Polygons vary significantly in size, so it is important to take into account that just sampling a fraction of the pixels in each polygon will result in an over-sampling of bigger polygons.

**NOTEBOOK VARIABLES:**

- `aois` (array): These are the areas of interest where we collected the polygons we want to sample. Must be a subset of: `['campus_lagoon','carpinteria','gaviota','capitan']`. 

- `years` (array): can be any subset of `[2012, 2014, 2016, 2018, 2020]`.

- `sample_param` (str): determines which sampling method will be used to create the samples from the polygons and non-iceplant polygons. Must be one of 'fraction', 'sliding',  'constant', or 'proportional. 

- `sample_fraction` (float in (0,1]): fraction of points to sample from each polygon (if using 'fraction' or 'sliding' sample).

- `max_sample` (int): maximum number of points to sample from a polygon (if using 'sliding' sample)

- `const_sample` (int): constant number of points to sample from each polygon (if using 'constant' sample')

- `verbose` (bool): whether to print the stats of how many points were sampled per year and area of interest as the notebook runs

- `save_stats` (bool): whether to save as a csv file the stats of how many points were sampled from each year and area of interest

- `stats_csv_name` (str): where to save the stats from sampled points in the form "file_name.csv"

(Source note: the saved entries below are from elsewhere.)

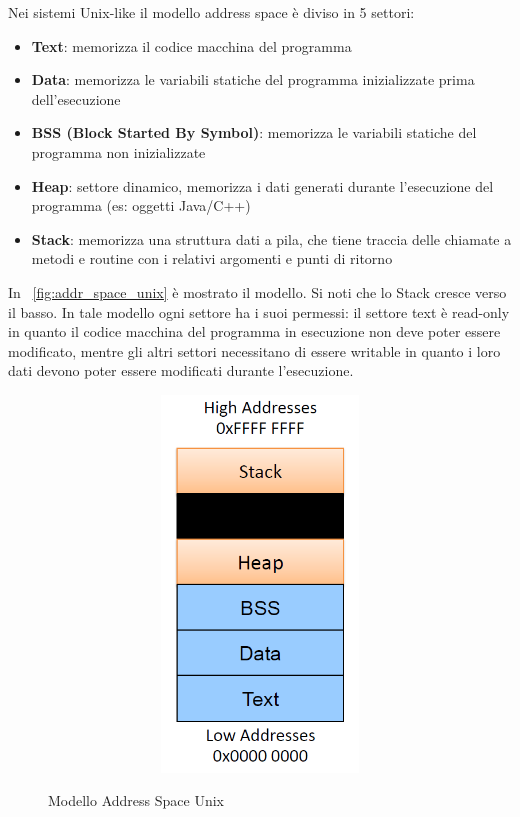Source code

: Nei sistemi Unix-like il modello address space è diviso in 5 settori:
\begin{itemize}
  \item \textbf{Text}: memorizza il codice macchina del programma
  \item \textbf{Data}: memorizza le variabili statiche del programma inizializzate prima dell'esecuzione
  \item	\textbf{BSS (Block Started By Symbol)}: memorizza le variabili statiche del programma non inizializzate
  \item	\textbf{Heap}: settore dinamico, memorizza i dati generati durante l’esecuzione del programma (es: oggetti Java/C++) 
  \item	\textbf{Stack}: memorizza una struttura dati a pila, che tiene traccia delle chiamate a metodi e routine con i relativi argomenti e punti di ritorno 
\end{itemize}
In \figurename ~\ref{fig:addr_space_unix} è mostrato il modello. Si noti che lo Stack cresce verso il basso. In tale modello ogni settore ha i suoi permessi: il settore text è read-only in quanto il codice macchina del programma in esecuzione non deve poter essere modificato, mentre gli altri settori necessitano di essere writable in quanto i loro dati devono poter essere modificati durante l’esecuzione.
\begin{figure}[htbp]
	\centering
	\subfigure
	{\includegraphics[height=10cm, width=13cm, keepaspectratio]{Immagini/sistemi_operativi/addr_space_unix.png}}
	\caption{Modello Address Space Unix \label{fig:salt}} 	
\end{figure}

- `save_pts` (bool): whether to save points as a csv file in temp folder  


**OUTPUT:**

The output is a data frame of points with the following features:

- x, y: coordinates of point *p* 
- pts_crs: CRS of coordinates x, y
- naip_id: itemid of the NAIP from which *p* was sampled from
- polygon_id: id of the polygon from which *p* was sampled from
- iceplant: whether point *p* corresponds to a confirmed iceplant location or a confirmed non-iceplant location (0 = non-iceplant, 1 = iceplant)
- r, g, b, nir: Red, Green, Blue, and NIR values of NAIP scene with naip_id at coordinates of point *p*
- ndvi: computed for each point using the Red and NIR bands
- year, month, day_in_year: year, month, and day of the year when the NAIP image was collected
- aoi: name of the area of interest where the points were sampled from


The data frames are saved in the 'temp' folder as a csv file. Filenames have the structure: `aoi_points_year.csv'`
The stats are saved in the current working directory with a specified file name.

In [1]:
import numpy as np
import pandas as pd
import matplotlib.pyplot as plt

import os
import geopandas as gpd

import sample_rasters as sr

# Specify notebook variables

In [None]:
### ***************************************************
# ************* NOTEBOOK VARIABLES ******************

#aois = ['campus_lagoon','carpinteria','gaviota','point_conception']
aois = ['capitan','gaviota']

# years = array of years, can be any subset from [2012, 2014, 2016, 2018, 2020]
#years = [2012, 2014, 2016, 2018, 2020]
years = [2020]

sample_param = 'constant'
const_sample = 1
sample_fraction = 0.01
max_sample = 10
total_pts = 140

# print stats as notebook runs
verbose = False

# convert to epsg 4326
convert_crs = True

# save stats
save_stats = False
stats_csv_name = 'stats_sampling_pts_from_polygons.csv'

#save points
save_pts = False

In [3]:
def path_2_polys(aoi):
    fp = os.path.join(os.getcwd(),'FINAL_iceplant_polygons',
                      aoi+'_FINAL_iceplant_polygons',
                      aoi+'_FINAL_iceplant_polygons.shp')
    
    # check there is a file at filepath
    if not os.path.exists(fp):
        print('invalid filepath: no file')
        return
    return fp
    

# Sample points

In [4]:
# initialize sampling statistcs df
# stats = []

if save_pts:
    # create temp directory if needed
    tmp_path = os.path.join(os.getcwd(),'temp')  
    if not os.path.exists(tmp_path):
        os.mkdir(tmp_path)

# sample points
all_pts = []
for aoi in aois:
    for year in years:
        
        #there's no data for Point Conception on 2016
        if ('point_conception' != aoi) or (year != 2016):  
            # open polygons
            #fp = sr.path_to_polygons(aoi, year)
            fp = path_2_polys(aoi)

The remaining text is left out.